Interesting! Thank you @max_grakn! We did add Googlebot to the whitelist recently, I think that may be the cause.

@codinghorror are we meant to use Blacklist and Whitelist at the same time? As in, if you add things to whitelist, does that mean everything else is blacklisted (which therefore make the blacklist redundant)?

codinghorror · September 19, 2019, 12:41pm

No, the crawler whitelist is very dangerous, and should only be used carefully per the help text.

User agents of web crawlers that should be allowed to access the site. WARNING! SETTING THIS WILL DISALLOW ALL CRAWLERS NOT LISTED HERE!

barto_95 · November 13, 2020, 10:16am

Hi, I have the same problem when a test I received invalid data… do you have idea ?

It’s OK now, it’s necessary to activated anonymous statistic in :

Admin → setting → other → share anonymized statistics = Enabled

and now it’s ok for shields.io

spdegabrielle · November 15, 2023, 6:22pm

I have the same problem, but share anonymous statistics is already enabled

[![Racket Discourse](upload://6fa5jbSn04vRLXdubAYmFJt5emf.svg)]

[]

Arkshine · November 15, 2023, 7:41pm

Related to:

github.com/discourse/discourse

DEV: Ability to collect stats without exposing them via API

discourse:main ← discourse:dev/ability-to-collect-stats-without-public-exposing

opened 06:37PM - 13 Oct 23 UTC

AndrewPrigorshnev

+228 -119

This adds the ability to collect stats without exposing them among other stats v…ia API. The most important thing I wanted to achieve is to provide an API where stats are not exposed by default, and a developer has to explicitly specify that they should be exposed (`expose_via_api: true`). Implementing an opposite solution would be simpler, but that's less safe in terms of potential security issues. When working on this, I had to refactor the current solution. I would go even further with the refactoring, but the next steps seem to be going too far in changing the solution we have, and that would also take more time. Two things that can be improved in the future: 1. Data structures for holding stats can be further improved 2. Core stats are hard-coded in the About template (it's hard to fix it without correcting data structures first, see point 1): https://github.com/discourse/discourse/blob/63a0700d45f755d0f432a9075ae7afbed9cd6ab0/app/views/about/index.html.erb#L61-L101 The most significant refactorings are: 1. Introducing the `Stat` model 2. Aligning the way the core and the plugin stats' are registered

It’s because a few fields have been renamed in their plural form.
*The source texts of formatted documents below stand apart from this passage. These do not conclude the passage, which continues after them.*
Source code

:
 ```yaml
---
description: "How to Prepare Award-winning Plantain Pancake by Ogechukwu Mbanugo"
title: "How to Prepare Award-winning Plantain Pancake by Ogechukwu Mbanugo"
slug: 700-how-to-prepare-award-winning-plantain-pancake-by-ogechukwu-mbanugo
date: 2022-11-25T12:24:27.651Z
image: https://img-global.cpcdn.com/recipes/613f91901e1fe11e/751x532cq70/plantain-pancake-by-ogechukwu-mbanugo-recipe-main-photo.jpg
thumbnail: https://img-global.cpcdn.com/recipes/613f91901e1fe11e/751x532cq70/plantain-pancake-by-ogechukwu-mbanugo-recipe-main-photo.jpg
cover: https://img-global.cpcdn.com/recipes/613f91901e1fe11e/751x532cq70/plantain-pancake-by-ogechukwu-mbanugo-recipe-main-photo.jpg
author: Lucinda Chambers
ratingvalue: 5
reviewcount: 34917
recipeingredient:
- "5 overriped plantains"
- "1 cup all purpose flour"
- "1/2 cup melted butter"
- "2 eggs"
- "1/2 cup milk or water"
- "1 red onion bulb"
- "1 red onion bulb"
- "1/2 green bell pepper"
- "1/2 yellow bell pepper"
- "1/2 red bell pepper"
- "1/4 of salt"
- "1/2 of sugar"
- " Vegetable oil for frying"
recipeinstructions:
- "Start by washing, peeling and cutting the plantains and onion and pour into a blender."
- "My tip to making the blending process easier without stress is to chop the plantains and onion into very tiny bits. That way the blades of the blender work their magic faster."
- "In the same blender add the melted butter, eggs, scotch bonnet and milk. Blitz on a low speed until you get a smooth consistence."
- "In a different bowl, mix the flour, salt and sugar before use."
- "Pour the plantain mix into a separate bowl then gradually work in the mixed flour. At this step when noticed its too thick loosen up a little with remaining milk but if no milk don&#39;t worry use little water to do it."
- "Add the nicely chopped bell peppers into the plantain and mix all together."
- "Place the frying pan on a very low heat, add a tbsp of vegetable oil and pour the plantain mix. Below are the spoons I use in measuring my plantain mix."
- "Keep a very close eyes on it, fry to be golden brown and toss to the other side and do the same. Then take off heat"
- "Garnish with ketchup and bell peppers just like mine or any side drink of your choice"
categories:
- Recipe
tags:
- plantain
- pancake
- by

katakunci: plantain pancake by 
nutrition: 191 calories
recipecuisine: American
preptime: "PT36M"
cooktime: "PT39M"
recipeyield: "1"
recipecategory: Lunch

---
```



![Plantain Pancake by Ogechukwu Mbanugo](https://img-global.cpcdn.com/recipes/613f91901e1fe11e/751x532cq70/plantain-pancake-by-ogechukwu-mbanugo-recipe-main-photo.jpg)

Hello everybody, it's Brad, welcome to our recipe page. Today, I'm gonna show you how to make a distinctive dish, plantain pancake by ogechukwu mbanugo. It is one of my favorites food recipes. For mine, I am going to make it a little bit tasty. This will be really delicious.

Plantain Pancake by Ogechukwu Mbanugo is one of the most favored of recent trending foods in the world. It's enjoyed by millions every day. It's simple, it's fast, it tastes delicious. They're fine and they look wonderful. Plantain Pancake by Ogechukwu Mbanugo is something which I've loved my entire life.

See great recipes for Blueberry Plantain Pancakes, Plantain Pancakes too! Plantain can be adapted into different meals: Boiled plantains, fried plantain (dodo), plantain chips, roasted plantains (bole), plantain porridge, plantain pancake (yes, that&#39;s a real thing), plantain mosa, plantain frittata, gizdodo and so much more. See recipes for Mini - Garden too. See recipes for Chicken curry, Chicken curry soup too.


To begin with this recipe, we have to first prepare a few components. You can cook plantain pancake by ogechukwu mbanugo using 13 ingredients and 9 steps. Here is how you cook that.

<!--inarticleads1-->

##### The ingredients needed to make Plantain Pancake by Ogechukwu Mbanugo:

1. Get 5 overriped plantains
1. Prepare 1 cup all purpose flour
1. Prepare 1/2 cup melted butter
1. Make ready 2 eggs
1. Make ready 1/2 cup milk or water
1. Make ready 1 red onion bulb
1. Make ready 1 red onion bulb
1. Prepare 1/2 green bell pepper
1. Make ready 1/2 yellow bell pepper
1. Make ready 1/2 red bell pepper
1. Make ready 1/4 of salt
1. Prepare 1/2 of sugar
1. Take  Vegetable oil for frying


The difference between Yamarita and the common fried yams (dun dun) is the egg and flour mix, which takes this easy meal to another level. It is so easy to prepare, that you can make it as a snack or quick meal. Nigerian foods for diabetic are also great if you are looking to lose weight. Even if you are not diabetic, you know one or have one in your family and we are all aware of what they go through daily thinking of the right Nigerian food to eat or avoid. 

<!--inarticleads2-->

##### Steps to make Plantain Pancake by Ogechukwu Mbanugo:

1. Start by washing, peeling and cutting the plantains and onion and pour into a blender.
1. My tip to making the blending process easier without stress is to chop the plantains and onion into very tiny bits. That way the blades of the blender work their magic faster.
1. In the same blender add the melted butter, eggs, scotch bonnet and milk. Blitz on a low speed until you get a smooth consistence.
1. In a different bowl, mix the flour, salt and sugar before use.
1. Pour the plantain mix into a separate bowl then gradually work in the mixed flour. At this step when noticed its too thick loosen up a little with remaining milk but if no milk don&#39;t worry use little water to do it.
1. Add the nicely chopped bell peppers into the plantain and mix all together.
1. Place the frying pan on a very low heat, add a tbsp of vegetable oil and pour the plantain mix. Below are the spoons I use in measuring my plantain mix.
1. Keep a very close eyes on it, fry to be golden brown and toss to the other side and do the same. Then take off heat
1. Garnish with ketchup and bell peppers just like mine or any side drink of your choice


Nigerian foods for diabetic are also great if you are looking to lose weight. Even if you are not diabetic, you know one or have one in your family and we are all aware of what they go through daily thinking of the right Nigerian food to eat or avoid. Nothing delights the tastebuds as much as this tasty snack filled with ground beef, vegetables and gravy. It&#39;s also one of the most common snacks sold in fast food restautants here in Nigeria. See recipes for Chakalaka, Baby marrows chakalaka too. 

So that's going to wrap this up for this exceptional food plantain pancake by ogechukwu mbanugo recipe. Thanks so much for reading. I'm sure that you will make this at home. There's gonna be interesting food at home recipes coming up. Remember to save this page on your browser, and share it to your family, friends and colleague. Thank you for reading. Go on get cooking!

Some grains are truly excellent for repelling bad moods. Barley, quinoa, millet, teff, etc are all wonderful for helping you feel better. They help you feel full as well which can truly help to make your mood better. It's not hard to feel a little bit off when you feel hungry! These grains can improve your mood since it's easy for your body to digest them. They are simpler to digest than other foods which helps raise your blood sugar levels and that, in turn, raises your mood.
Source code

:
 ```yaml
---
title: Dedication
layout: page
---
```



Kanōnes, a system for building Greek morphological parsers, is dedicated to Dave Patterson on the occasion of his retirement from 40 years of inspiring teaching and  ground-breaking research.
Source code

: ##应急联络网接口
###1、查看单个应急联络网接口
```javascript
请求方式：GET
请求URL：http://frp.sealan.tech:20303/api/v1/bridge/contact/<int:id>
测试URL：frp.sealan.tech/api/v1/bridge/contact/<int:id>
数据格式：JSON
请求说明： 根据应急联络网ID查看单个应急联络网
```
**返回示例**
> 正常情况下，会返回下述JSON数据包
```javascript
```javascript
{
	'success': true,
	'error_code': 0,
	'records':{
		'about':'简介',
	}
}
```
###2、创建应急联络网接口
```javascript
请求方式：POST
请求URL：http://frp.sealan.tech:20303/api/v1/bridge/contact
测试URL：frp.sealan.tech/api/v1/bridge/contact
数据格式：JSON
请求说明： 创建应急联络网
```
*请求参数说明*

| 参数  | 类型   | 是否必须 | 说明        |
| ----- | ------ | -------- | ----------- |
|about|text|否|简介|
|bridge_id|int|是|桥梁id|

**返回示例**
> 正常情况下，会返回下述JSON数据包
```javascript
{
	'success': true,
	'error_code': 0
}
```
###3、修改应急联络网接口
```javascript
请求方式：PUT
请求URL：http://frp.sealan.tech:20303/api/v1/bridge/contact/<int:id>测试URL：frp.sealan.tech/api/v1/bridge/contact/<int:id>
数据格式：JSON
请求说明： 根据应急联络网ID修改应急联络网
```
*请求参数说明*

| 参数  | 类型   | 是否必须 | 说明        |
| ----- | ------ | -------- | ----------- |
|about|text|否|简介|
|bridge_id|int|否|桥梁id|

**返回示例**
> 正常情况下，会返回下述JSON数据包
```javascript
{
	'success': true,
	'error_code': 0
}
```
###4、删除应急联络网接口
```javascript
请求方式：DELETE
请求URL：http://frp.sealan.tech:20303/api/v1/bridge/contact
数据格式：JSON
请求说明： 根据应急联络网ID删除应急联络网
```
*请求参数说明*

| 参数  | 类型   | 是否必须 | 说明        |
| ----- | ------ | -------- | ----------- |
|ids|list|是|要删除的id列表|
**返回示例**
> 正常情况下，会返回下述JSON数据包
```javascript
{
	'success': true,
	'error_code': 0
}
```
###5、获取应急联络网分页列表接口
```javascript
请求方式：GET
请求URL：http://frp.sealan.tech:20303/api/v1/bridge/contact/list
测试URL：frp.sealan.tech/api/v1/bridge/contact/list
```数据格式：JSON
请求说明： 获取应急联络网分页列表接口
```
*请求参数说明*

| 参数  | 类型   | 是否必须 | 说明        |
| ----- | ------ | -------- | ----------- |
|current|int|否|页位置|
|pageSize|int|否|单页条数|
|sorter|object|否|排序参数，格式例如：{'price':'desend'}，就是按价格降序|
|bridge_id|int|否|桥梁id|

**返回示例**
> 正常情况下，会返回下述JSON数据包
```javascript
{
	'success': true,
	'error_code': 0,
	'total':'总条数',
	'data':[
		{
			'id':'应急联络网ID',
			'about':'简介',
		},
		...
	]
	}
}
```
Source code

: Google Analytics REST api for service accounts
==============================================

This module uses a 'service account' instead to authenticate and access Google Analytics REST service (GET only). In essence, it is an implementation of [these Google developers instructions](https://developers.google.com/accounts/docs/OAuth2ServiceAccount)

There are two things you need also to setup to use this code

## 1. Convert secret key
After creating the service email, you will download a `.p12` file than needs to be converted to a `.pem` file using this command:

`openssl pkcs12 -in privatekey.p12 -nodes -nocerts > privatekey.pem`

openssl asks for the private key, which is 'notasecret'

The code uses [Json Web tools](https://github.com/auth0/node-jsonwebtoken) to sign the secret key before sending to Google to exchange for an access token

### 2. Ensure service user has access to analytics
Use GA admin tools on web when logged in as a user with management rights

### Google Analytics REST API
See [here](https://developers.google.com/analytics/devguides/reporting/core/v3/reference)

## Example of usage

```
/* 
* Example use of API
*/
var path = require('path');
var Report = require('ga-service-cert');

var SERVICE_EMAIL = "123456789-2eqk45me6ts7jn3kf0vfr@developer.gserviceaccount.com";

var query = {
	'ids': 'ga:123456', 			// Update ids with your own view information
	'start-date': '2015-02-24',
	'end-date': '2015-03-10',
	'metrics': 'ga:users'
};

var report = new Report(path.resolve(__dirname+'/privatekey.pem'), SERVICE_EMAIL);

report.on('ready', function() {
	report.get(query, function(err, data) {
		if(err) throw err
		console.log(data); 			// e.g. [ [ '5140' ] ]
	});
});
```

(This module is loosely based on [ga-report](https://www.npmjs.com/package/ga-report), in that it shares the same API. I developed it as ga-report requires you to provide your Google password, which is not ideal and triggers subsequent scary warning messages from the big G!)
topic_count → topics_count
post_count → posts_count
user_count → users_count
like_count → likes_count

Someone will need to modify the code here to fallback to the plural form:

github.com

badges/shields/blob/master/services/discourse/discourse.service.js

import camelcase from 'camelcase'
import Joi from 'joi'
import { metric } from '../text-formatters.js'
import { nonNegativeInteger, optionalUrl } from '../validators.js'
import { BaseJsonService } from '../index.js'

const schema = Joi.object({
  topic_count: nonNegativeInteger,
  user_count: nonNegativeInteger,
  post_count: nonNegativeInteger,
  like_count: nonNegativeInteger,
}).required()

const queryParamSchema = Joi.object({
  server: optionalUrl.required(),
}).required()

class DiscourseBase extends BaseJsonService {
  static category = 'chat'

This file has been truncated. show original

spdegabrielle · November 20, 2023, 3:52pm

This is still broken - is it working for anyone else ?

![Racket Discourse](upload://7asTK98zfWLXRebm11uEN3KPM5N.svg)

BryanV · December 6, 2023, 5:35pm

There was a PR opened a few days ago:

github.com/badges/shields

[Discourse] Update schema keys to use plural form (`topic_count` -> `topics_count`)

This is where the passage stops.